#### Task statement:
A word-for-word copy of the data, with no images, is the required answer.

#### Data for this task:

################

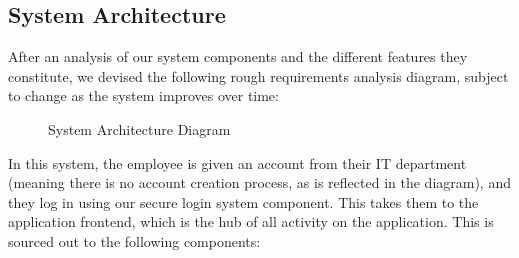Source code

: \subsection{System Architecture}

After an analysis of our system components and the different features they constitute, we devised the following rough requirements analysis diagram, subject to change as the system improves over time:

\begin{figure}[H]
    \centering
    
    \caption{System Architecture Diagram}
    \label{fig:system_architecture_diagram}
\end{figure}

In this system, the employee is given an account from their IT department (meaning there is no account creation process, as is reflected in the diagram), and they log in using our secure login system component.  This takes them to the application frontend, which is the hub of all activity on the application. This is sourced out to the following components:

################

#### Your solution:
Source code

: \subsection{System Architecture}

After an analysis of our system components and the different features they constitute, we devised the following rough requirements analysis diagram, subject to change as the system improves over time:

\begin{figure}[H]
    \centering
    
    \caption{System Architecture Diagram}
    \label{fig:system_architecture_diagram}
\end{figure}

In this system, the employee is given an account from their IT department (meaning there is no account creation process, as is reflected in the diagram), and they log in using our secure login system component.  This takes them to the application frontend, which is the hub of all activity on the application. This is sourced out to the following components:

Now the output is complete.